Revolution 1.0 has ended & Revolution 2.0 has begun

I have been informed by my friends, by Facebook posts, and by the media that today February 11 marks the second anniversary of the “start of the revolution”.  I  was previously informed that January 15 was also the anniversary.

Other dates come to mind as well.  Personally, I don’t care which day was the “start” of the revolution, what matters is that it happened.  I don’t even mind going back to the peaceful protests in the South in 2006 to count that as the start of the revolution.  I don’t mind having many days to remember the revolution and honor the martyrs who died for the hope of a better tomorrow, and to honor the many hidden heroes of the revolution.  Maybe all of these days should be days to remember.
The first months of the revolution were amazing, and indescribable feelings engulfed many of us.  A strong belief in the power of “us” against the unjust corrupt regime gave us the strength to continue.  We felt proud, and more importantly, a sense of happiness that we have regained our dignity, and found each other.

Those of us who have dedicated our life to speaking out about injustice, those of us who  felt betrayed by the system, those of us who went to bed hungry, those of us who were tortured in prison, those of us who couldn’t find a job, and those of us who had to face the corruption of the government on a daily basis, were ecstatic that this day has finally come.  We all went out dreaming, and refused to wake up from our dream.

But along the way, we had many nightmares.  One, is the control by some of the hardliners within the “opposition” Joint Meeting Parties (JMP) against the independent youth.  This was problematic because many in the traditional political parties were part of the same regime as Saleh.  Their goals were more personal, they were there for power grabbing, we were there for change.  This was evidence by the  troubling signs such as as their attempt at censorship in the squares, beating and “arrest” of independent protesters, media propaganda, and sometimes “barring” women from marching.  The joining of General Ali Mohsin was another sign that changed the equation and tainted the principles of the revolution.
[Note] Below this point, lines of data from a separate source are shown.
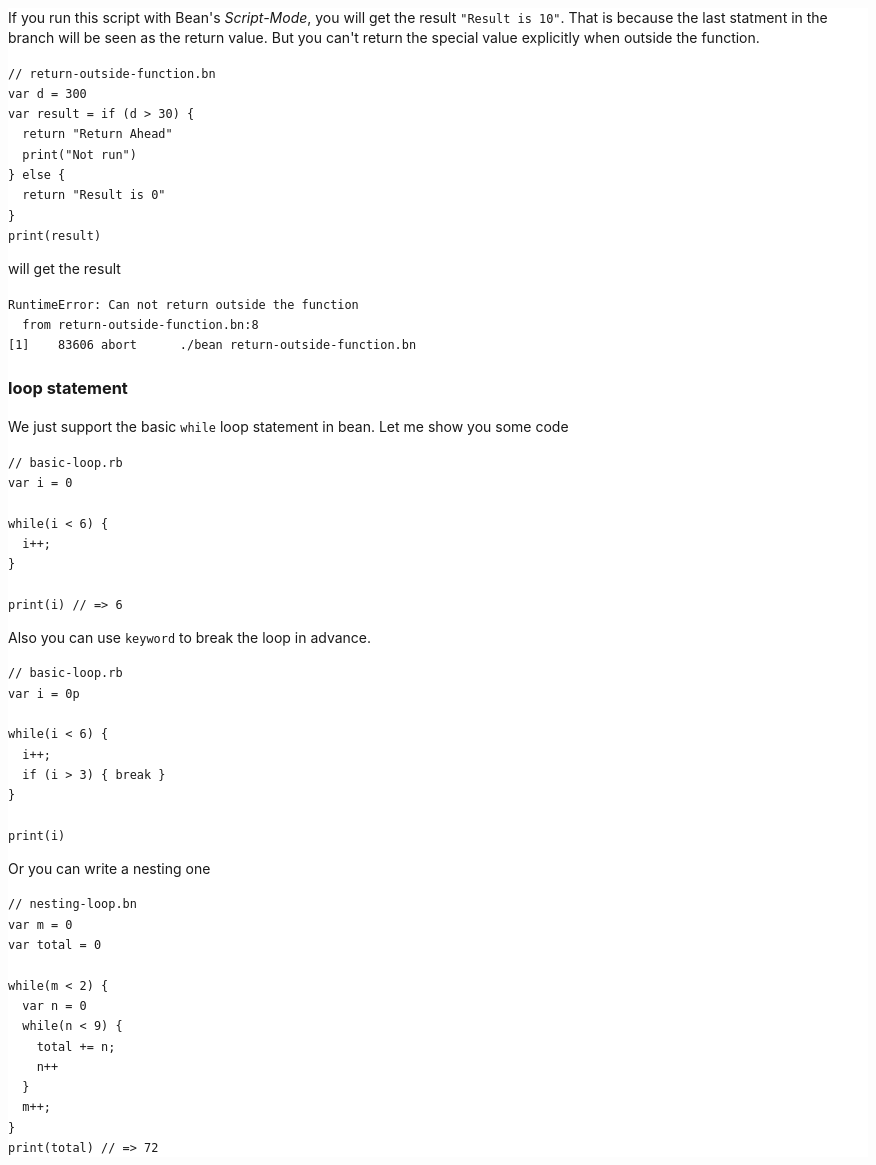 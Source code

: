 If you run this script with Bean's *Script-Mode*, you will get the result `"Result is 10"`. That is because the last statment in the branch will be seen as the return value. But you can't return the special value explicitly when outside the function.

```
// return-outside-function.bn
var d = 300
var result = if (d > 30) {
  return "Return Ahead"
  print("Not run")
} else {
  return "Result is 0"
}
print(result)
```

will get the result

```
RuntimeError: Can not return outside the function
  from return-outside-function.bn:8
[1]    83606 abort      ./bean return-outside-function.bn
```

### loop statement

We just support the basic `while` loop statement in bean. Let me show you some code

```
// basic-loop.rb
var i = 0

while(i < 6) {
  i++;
}

print(i) // => 6
```

Also you can use `keyword` to break the loop in advance.

```
// basic-loop.rb
var i = 0p

while(i < 6) {
  i++;
  if (i > 3) { break }
}

print(i)
```

Or you can write a nesting one

```
// nesting-loop.bn
var m = 0
var total = 0

while(m < 2) {
  var n = 0
  while(n < 9) {
    total += n;
    n++
  }
  m++;
}
print(total) // => 72
```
It was a point of contention among protesters, and divided many. Following this there was an incident when women were beaten for marching with men.

These were extremely troubling signs, that cost the movement.   protesters feared that protesting these actions publicly would help certain political powers to take advantage of “the division” amongst protesters.  This something some regret today.

Then there was the biggest blowback, and the stab in the back to the youth revolution: the signing of the Gulf Cooperation Council’s plan, under the support of the “international community”.  The plan gave immunity to Saleh & many in his regime.  Adding insult to injury, the plan stated that there will be a “one man election” and that the next president would be Saleh’s vice president-Abd Rabo Mansour Hadi.  The transitional government is now made up of a division between traditional opposition parties and the former ruling party.  Each using this “limited” time for more power grabbing, putting in place people on “their” side, and as one of my friends said: “some of them are stealing as much as they can before they leave”.

Surprisingly many people accepted this plan, but a great majority of independent youth did not.  Those who protested were called “spies” or “unpatriotic“.

Today however, many of the same people that had accepted the GCC plan as the only viable option, and even voted for President Hadi have now began protesting again.  Many average Yemen have began losing hope in this government, fearing that it is using the same tactics of nepotism and corruption as the former regime.

With the upcoming national dialogue conference where millions of dollars will be spent, and where the process itself is believed to be flawed and lacks inclusiveness, revolutionaries have began to protest loudly vowing that they will never stop until there is change.

Of course not everything was bad, there have been many positive effects of the revolution that has impacted cultural perceptions and has broken down barriers to fear.

But one aspect that I have found most extraordinary is the number of friends I have made in this revolution.   I am most grateful to the revolution for introducing me to amazing individuals that I had the honor of meeting and befriending.  To all of you I say thank you.

But this is not a simple matter about just friendships, but it’s also a matter of expanding and empowering the “independent” voice in Yemen.  For years, many of us felt alone, felt “odd”, and when the revolution started we were relieved to find each other.  There were many others with similar ideas, hopes and dreams.  We were not alone and won’t be anymore.

The past two years has strengthened our bond.  Unlike the political parties, we didn’t know each other, we didn’t have the training they had, but the past two years has began that process, and with time we will be a force that can change this country.  People often criticize the independent youth movement for it’s lack of organization, (I do as well), but we have to remember that it’s a new born movement that will grow with time.  The road is long and bumpy, and the coming years will be the toughest, but one day we will get there.

The bonds that were created in the revolution have enabled the start of Revolution 2.0.  While Change Square is still occupied by protesters, it has somewhat lost it’s spirit.  The new revolution has begun, but this time in front of the cabinet, where wounded protesters have been camped and many are still on a hunger strike.  The lack of fancy equipment at the sit-in, and the spirit of hope, filled with music and poetry is reminiscent of the early days of the revolution.

Anyone who has lost hope should visit these extraordinary individuals, then you will regain faith in the power of the people.